Optimal Resource Allocation of Dynamic Video Streaming Applications in a Public Cloud Environment


Aygun B., Arıcı N., Coşar A.

2017 International Conference on Computer Science and Engineering (UBMK), Antalya, Türkiye, 5 - 08 Ekim 2017, ss.445-450 identifier identifier

  • Yayın Türü: Bildiri / Tam Metin Bildiri
  • Cilt numarası:
  • Doi Numarası: 10.1109/ubmk.2017.8093434
  • Basıldığı Şehir: Antalya
  • Basıldığı Ülke: Türkiye
  • Sayfa Sayıları: ss.445-450
  • Gazi Üniversitesi Adresli: Evet

Özet

With the technology improvements, managing a large amount of multimedia objects such as audio, video, picture or a combination of these has become possible. Multimedia data needs more real time storage and high data transfer than traditional textual and numeric data. In addition to these requirements, significant amount of computation is demanded for multimedia applications to serve many users at the same time. Due to these reasons, cloud computing is the emerging technology necessary for the multimedia information systems as well as multimedia objects. Cloud computing provides organizations to emphasize their own business values while freeing them from setting up hardware and software infrastructures to deploy the applications. Because there are several cloud providers with different quality of service requirements, different service level agreements (SLA) and uncertainties in demand, price and availability, optimization of these issues bring out new challenges.
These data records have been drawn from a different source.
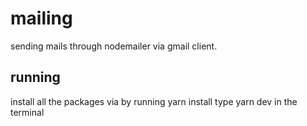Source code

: # mailing
sending mails through nodemailer via gmail client.

## running
install all the packages via by running yarn install
type yarn dev in the terminal

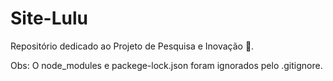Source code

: # Site-Lulu
Repositório dedicado ao Projeto de Pesquisa e Inovação 🧡.

Obs: O node_modules e packege-lock.json foram ignorados pelo .gitignore.
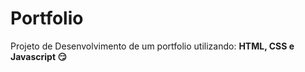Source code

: # Portfolio

Projeto de Desenvolvimento de um portfolio utilizando: <b>HTML, CSS e Javascript<b> :smirk:

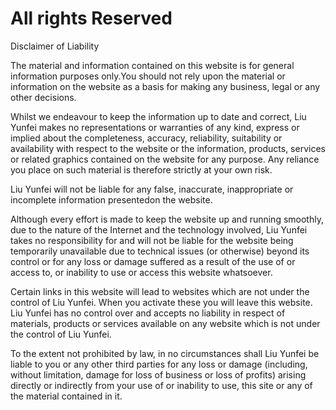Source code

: # All rights Reserved
Disclaimer of Liability

The material and information contained on this website is for general information purposes only.You should not rely upon the material or information on the website as a basis for making any business, legal or any other decisions.

Whilst we endeavour to keep the information up to date and correct, Liu Yunfei makes no representations or warranties of any kind, express or implied about the completeness, accuracy, reliability, suitability or availability with respect to the website or the information, products, services or related graphics contained on the website for any purpose. Any reliance you place on such material is therefore strictly at your own risk.

Liu Yunfei will not be liable for any false, inaccurate, inappropriate or incomplete information presentedon the website.

Although every effort is made to keep the website up and running smoothly, due to the nature of the Internet and the technology involved, Liu Yunfei takes no responsibility for and will not be liable for the website being temporarily unavailable due to technical issues (or otherwise) beyond its control or for any loss or damage suffered as a result of the use of or access to, or inability to use or access this website whatsoever.

Certain links in this website will lead to websites which are not under the control of Liu Yunfei. When you activate these you will leave this website. Liu Yunfei has no control over and accepts no liability in respect of materials, products or services available on any website which is not under the control of Liu Yunfei.

To the extent not prohibited by law, in no circumstances shall Liu Yunfei be liable to you or any other third parties for any loss or damage (including, without limitation, damage for loss of business or loss of profits) arising directly or indirectly from your use of or inability to use, this site or any of the material contained in it.
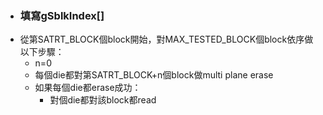 - ### 填寫gSblkIndex[]
- 從第SATRT_BLOCK個block開始，對MAX_TESTED_BLOCK個block依序做以下步驟：
	- n=0
	- 每個die都對第SATRT_BLOCK+n個block做multi plane erase
	- 如果每個die都erase成功：
		- 對個die都對該block都read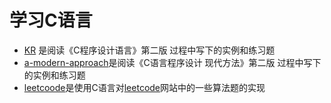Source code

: # 学习C语言

- [KR](./KR/) 是阅读《C程序设计语言》第二版 过程中写下的实例和练习题
- [a-modern-approach](./a-modern-approach/)是阅读《C语言程序设计 现代方法》第二版 过程中写下的实例和练习题
- [leetcoode](./leetcode/)是使用C语言对[leetcode](https://leetcode-cn.com)网站中的一些算法题的实现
The aim of this study is to optimize the performance and cost of a cloud service provider's storage and server systems by scheduling videos onto cloud computing environments based on SLA which specifies the performance or Quality of Service (QoS) attributes. In this paper, Linear Programming (LP) and Particle Swarm Optimization (PSO) algorithms are used to schedule video requests to cloud resources while minimizing the cost of usage of cloud systems. LP, 'First in First out' (FIFO), basic scheduling algorithm, and PSO algorithm are compared in terms of cost savings. The results show that proposed PSO algorithm and LP algorithm yield better results than FIFO algorithm.